* AIM OF THE EXERCISE *
Scan the records below for the word "works" and give only the number of lines that hold it.

*** DATASET RECORDS ***

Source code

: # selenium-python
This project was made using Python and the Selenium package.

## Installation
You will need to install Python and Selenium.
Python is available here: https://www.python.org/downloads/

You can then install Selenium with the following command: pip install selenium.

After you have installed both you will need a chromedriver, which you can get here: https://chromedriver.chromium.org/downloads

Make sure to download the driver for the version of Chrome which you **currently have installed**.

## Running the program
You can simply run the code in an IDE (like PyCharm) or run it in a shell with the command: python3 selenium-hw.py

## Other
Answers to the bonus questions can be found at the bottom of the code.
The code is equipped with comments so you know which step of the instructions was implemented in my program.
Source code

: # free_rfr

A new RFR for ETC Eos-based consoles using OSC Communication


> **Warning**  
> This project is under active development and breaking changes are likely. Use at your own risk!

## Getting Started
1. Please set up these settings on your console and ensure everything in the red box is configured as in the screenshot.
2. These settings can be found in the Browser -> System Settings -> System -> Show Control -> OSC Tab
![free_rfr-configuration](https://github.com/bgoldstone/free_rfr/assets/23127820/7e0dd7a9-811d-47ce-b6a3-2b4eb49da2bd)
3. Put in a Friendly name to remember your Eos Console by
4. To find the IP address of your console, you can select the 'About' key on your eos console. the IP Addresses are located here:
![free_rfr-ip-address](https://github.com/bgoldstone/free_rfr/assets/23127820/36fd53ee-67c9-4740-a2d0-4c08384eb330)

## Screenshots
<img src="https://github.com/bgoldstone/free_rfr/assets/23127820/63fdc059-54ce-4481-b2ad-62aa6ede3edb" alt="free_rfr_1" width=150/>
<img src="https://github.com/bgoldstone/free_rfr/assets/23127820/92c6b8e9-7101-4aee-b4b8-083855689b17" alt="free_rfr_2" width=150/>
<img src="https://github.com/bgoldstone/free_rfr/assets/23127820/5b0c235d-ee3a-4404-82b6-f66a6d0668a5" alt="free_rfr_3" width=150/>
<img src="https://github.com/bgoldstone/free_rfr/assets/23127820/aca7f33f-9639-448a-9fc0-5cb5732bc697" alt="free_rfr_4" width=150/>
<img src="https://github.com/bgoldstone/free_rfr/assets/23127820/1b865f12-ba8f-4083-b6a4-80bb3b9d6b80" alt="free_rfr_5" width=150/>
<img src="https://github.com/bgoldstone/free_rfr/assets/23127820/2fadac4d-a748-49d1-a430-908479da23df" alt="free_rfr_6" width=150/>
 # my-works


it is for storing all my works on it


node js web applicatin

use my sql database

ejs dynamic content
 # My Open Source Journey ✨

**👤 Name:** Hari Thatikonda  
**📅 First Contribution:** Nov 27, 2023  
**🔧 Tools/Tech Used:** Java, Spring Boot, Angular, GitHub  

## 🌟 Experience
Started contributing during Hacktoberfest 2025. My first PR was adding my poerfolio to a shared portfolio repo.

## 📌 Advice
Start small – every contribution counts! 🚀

*** End of DATASET RECORDS ***

* ANSWER TO THE PROBLEM *
2